Wyoming Livestock Board
    The principal responsibility of the WLSB is to “protect the livestock interests of the state from theft and disease” (W.S. 11-118-102). This broad mandate is further defined by numerous specific and implied duties. Structurally, the WLSB is comprised of seven livestock-owning members, with each member representing a different district of the state. Board members are appointed by the Governor and approved by the Senate for six-year terms. The Director/Chief Executive Officer and State Veterinarian work on behalf of the WLSB to carry out statutory duties and to supervise staff.
    In order to protect the health of livestock and thereby maintain access to interstate and international markets, the WLSB must have the ability to respond effectively to an animal-disease outbreak. In addition, some animal diseases have human health implications, another dimension of significant importance.

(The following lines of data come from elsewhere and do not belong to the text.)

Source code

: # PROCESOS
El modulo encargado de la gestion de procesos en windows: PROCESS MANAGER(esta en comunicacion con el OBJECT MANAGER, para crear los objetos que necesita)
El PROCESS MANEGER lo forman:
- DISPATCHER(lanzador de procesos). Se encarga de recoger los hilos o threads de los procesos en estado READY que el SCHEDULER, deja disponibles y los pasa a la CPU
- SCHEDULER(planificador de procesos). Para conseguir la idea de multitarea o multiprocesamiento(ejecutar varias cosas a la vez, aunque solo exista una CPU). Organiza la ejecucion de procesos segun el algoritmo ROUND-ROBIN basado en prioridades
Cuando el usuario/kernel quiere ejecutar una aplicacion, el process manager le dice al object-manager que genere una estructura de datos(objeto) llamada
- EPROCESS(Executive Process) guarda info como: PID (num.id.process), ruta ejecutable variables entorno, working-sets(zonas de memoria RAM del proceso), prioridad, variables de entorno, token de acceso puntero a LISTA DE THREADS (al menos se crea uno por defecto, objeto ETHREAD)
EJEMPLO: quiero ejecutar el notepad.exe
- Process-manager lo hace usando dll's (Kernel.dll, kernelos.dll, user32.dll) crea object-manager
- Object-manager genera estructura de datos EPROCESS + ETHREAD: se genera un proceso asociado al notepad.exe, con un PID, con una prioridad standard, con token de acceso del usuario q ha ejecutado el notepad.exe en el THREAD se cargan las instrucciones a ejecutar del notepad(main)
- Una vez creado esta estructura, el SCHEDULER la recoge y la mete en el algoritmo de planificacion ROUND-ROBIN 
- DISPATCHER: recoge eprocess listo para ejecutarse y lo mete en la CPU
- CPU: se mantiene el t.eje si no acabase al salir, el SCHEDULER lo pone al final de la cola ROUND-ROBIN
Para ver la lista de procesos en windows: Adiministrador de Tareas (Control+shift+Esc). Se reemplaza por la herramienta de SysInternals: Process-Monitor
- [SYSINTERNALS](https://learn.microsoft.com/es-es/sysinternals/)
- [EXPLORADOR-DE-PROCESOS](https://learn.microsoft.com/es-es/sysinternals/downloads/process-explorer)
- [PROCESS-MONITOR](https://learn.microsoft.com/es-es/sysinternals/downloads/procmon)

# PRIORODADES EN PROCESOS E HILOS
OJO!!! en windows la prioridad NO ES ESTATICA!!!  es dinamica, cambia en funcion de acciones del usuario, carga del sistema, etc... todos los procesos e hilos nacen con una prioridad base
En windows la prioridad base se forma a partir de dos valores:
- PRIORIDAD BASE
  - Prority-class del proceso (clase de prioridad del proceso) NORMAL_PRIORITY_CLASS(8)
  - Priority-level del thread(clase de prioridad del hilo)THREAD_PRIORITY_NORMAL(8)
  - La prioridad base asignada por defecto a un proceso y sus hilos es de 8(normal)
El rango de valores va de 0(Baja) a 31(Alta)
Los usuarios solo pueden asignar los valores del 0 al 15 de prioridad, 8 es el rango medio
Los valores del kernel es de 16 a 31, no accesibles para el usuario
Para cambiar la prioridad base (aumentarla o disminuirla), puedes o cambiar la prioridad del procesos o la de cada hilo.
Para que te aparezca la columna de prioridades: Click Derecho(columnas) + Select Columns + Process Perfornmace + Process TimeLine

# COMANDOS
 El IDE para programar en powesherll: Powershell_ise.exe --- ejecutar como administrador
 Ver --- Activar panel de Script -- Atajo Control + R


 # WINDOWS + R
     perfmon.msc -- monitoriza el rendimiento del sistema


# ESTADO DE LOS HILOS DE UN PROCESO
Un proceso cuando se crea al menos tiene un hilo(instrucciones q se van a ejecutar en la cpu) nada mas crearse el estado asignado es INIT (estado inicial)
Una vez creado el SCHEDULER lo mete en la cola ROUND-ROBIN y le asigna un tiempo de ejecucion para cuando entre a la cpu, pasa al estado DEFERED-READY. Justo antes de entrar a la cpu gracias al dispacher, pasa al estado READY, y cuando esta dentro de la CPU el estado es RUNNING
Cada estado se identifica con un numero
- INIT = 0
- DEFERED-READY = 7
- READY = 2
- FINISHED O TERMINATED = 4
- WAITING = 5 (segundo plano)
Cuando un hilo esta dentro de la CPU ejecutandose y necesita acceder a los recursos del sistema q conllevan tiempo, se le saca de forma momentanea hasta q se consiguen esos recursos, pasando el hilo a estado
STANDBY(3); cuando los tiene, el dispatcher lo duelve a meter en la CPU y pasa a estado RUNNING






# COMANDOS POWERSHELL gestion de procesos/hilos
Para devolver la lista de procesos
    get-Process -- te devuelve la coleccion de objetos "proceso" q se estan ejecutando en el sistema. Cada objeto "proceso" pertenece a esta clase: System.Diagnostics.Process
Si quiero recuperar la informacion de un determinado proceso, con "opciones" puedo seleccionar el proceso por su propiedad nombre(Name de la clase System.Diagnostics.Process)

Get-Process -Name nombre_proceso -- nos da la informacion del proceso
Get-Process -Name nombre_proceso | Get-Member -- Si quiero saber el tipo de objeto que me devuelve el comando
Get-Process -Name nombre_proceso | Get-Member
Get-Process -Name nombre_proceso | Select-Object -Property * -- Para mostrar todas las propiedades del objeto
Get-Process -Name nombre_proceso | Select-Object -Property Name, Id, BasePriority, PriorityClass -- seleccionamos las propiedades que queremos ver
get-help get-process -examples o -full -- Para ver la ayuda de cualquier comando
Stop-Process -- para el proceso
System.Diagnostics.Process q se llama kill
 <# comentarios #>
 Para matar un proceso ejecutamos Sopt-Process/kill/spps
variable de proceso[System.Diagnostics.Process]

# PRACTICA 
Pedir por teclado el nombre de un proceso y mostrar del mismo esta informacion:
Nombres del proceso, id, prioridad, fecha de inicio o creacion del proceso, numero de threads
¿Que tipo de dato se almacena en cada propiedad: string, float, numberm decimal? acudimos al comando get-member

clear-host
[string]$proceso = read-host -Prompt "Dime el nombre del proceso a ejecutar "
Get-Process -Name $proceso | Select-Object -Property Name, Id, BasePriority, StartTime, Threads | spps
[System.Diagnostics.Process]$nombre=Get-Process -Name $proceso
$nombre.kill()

    But first, I would like to briefly mention two issues; one to address a potential distraction and the second to provide some clarity.
Important Points
    First, there has been extensive media coverage of the National Animal Identification System (NAIS) and the acrimony surrounding it. Due to this controversy, the WLSB believes we should focus our energy and resources on developing an integrated Wyoming Livestock Health Program. To this end, the WLSB will stay apprised of the NAIS developments and advocate for Wyoming’s interests as necessary.
    Second, each state establishes its own laws, rules and regulations for the export and import of domestic animals, including health and identification requirements. The federal government plays a complimentary role via its role in the regulation of interstate commerce and the control of specific diseases through various programs.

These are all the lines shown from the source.